Once again, I was in a state of shock. I couldn’t believe what was happening. I was brushed against by peacocks, I had a squirrel practically hump my leg, and now I was being flashed by the Dirk Diggler of Squirrels.
But I had to soldier on (no pun intended). We made our way over to the lake. I always take my students to an area where there is a palm tree that is bent over the lake. I can always get the squirrels, ducks, turtles and fish to come out. And to complete my “Twilight Zone” type of day, one handful of bread crumbs managed to bring out every animal in the area. It was like I was Dr. Dolittle–the animals flocked to me. The Canadian Geese were the worst. They followed me everywhere and if I tried to feed another animal, they hissed at me. At one point, I noticed a duck off to the side laying down. He had an injured foot (I later got the animal rescue to help him). I bent over to give him some bread when a Canadian Goose decided I wasn’t paying enough attention to him so he bit me in the ass.
That was it!! I gave away the rest of the bread to the ducks and fish before we moved on to the waterfall. I had had enough of the Animal Kingdom for one day.
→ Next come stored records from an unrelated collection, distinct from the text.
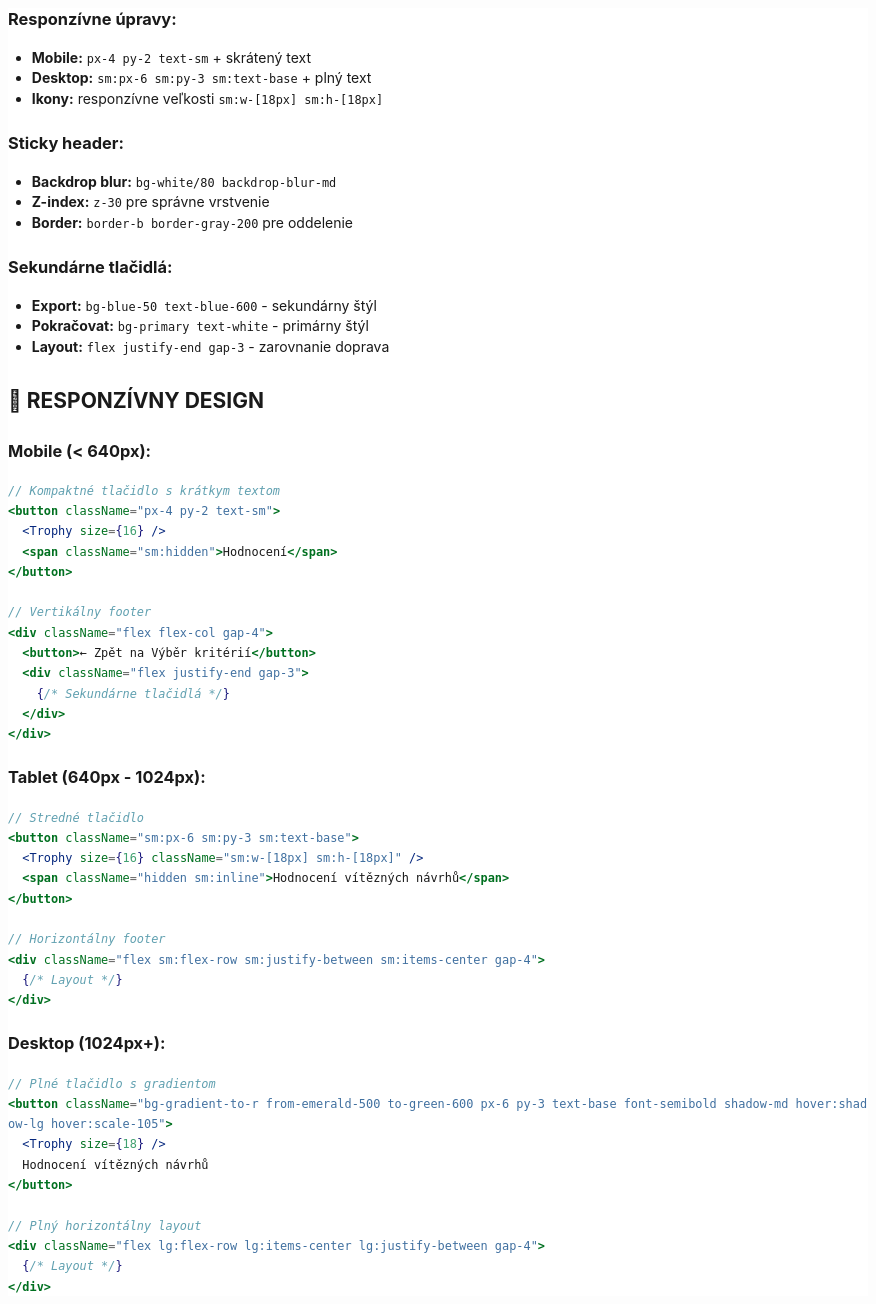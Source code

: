 ### **Responzívne úpravy:**
- **Mobile:** `px-4 py-2 text-sm` + skrátený text
- **Desktop:** `sm:px-6 sm:py-3 sm:text-base` + plný text
- **Ikony:** responzívne veľkosti `sm:w-[18px] sm:h-[18px]`

### **Sticky header:**
- **Backdrop blur:** `bg-white/80 backdrop-blur-md`
- **Z-index:** `z-30` pre správne vrstvenie
- **Border:** `border-b border-gray-200` pre oddelenie

### **Sekundárne tlačidlá:**
- **Export:** `bg-blue-50 text-blue-600` - sekundárny štýl
- **Pokračovat:** `bg-primary text-white` - primárny štýl
- **Layout:** `flex justify-end gap-3` - zarovnanie doprava

## 📱 RESPONZÍVNY DESIGN

### **Mobile (< 640px):**
```jsx
// Kompaktné tlačidlo s krátkym textom
<button className="px-4 py-2 text-sm">
  <Trophy size={16} /> 
  <span className="sm:hidden">Hodnocení</span>
</button>

// Vertikálny footer
<div className="flex flex-col gap-4">
  <button>← Zpět na Výběr kritérií</button>
  <div className="flex justify-end gap-3">
    {/* Sekundárne tlačidlá */}
  </div>
</div>
```

### **Tablet (640px - 1024px):**
```jsx
// Stredné tlačidlo
<button className="sm:px-6 sm:py-3 sm:text-base">
  <Trophy size={16} className="sm:w-[18px] sm:h-[18px]" />
  <span className="hidden sm:inline">Hodnocení vítězných návrhů</span>
</button>

// Horizontálny footer
<div className="flex sm:flex-row sm:justify-between sm:items-center gap-4">
  {/* Layout */}
</div>
```

### **Desktop (1024px+):**
```jsx
// Plné tlačidlo s gradientom
<button className="bg-gradient-to-r from-emerald-500 to-green-600 px-6 py-3 text-base font-semibold shadow-md hover:shadow-lg hover:scale-105">
  <Trophy size={18} />
  Hodnocení vítězných návrhů
</button>

// Plný horizontálny layout
<div className="flex lg:flex-row lg:items-center lg:justify-between gap-4">
  {/* Layout */}
</div>
```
Being goosed by an actual goose was more than I could handle.
I didn’t understand why they were only coming after me. They even followed me for a bit after I ran out of bread. Was it because I was the only single woman there? It was the male of each species that was sexually harassing me. I don’t get this much attention from the males in my own species. I just don’t get it.
As soon as I got home, I just collapsed on the bed. Usually when I get home, my cat Missy will lay on my jacket so I can’t go anywhere. On this particular day, just to add to my weird animal moments, she decided to lay on my back so I couldn’t go anywhere. She has never done this before. If I tried to move, she would just dig her claws into my back. So I gave in and laid there until she decided to move on her own.
That’s when I called my friends and we went to Universal CityWalk, a place where there were no wild animals walking around. Well, only the human and animatronic variety. I needed a frozen banana on a stick, covered in chocolate and nuts, to make me feel better.